An exact copy of every record is required.

----

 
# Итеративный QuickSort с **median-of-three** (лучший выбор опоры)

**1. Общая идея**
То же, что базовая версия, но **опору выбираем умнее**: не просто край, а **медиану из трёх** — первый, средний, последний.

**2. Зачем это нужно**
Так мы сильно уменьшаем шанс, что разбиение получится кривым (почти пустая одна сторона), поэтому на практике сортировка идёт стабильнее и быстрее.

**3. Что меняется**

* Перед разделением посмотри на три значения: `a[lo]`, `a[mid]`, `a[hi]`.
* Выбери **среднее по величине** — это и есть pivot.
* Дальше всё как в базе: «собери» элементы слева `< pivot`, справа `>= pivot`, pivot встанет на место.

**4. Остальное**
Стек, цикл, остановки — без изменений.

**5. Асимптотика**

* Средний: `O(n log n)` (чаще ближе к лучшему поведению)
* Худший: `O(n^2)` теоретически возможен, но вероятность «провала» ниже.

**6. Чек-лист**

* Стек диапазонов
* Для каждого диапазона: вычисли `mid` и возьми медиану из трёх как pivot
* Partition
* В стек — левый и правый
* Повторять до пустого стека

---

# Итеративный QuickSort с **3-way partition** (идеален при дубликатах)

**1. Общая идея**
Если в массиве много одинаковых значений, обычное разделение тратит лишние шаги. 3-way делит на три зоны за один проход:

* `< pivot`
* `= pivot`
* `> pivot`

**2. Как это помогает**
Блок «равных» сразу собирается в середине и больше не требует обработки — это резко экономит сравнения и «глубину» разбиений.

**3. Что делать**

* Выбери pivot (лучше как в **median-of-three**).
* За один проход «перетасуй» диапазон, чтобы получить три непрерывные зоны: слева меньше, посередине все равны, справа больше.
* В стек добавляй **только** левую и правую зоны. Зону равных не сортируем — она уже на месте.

----

* **WRITTEN SOLUTION**:
# Итеративный QuickSort с **median-of-three** (лучший выбор опоры)

**1. Общая идея**
То же, что базовая версия, но **опору выбираем умнее**: не просто край, а **медиану из трёх** — первый, средний, последний.

**2. Зачем это нужно**
Так мы сильно уменьшаем шанс, что разбиение получится кривым (почти пустая одна сторона), поэтому на практике сортировка идёт стабильнее и быстрее.

**3. Что меняется**

* Перед разделением посмотри на три значения: `a[lo]`, `a[mid]`, `a[hi]`.
* Выбери **среднее по величине** — это и есть pivot.
* Дальше всё как в базе: «собери» элементы слева `< pivot`, справа `>= pivot`, pivot встанет на место.

**4. Остальное**
Стек, цикл, остановки — без изменений.

**5. Асимптотика**

* Средний: `O(n log n)` (чаще ближе к лучшему поведению)
* Худший: `O(n^2)` теоретически возможен, но вероятность «провала» ниже.

**6. Чек-лист**

* Стек диапазонов
* Для каждого диапазона: вычисли `mid` и возьми медиану из трёх как pivot
* Partition
* В стек — левый и правый
* Повторять до пустого стека

---

# Итеративный QuickSort с **3-way partition** (идеален при дубликатах)

**1. Общая идея**
Если в массиве много одинаковых значений, обычное разделение тратит лишние шаги. 3-way делит на три зоны за один проход:

* `< pivot`
* `= pivot`
* `> pivot`

**2. Как это помогает**
Блок «равных» сразу собирается в середине и больше не требует обработки — это резко экономит сравнения и «глубину» разбиений.

**3. Что делать**

* Выбери pivot (лучше как в **median-of-three**).
* За один проход «перетасуй» диапазон, чтобы получить три непрерывные зоны: слева меньше, посередине все равны, справа больше.
* В стек добавляй **только** левую и правую зоны. Зону равных не сортируем — она уже на месте.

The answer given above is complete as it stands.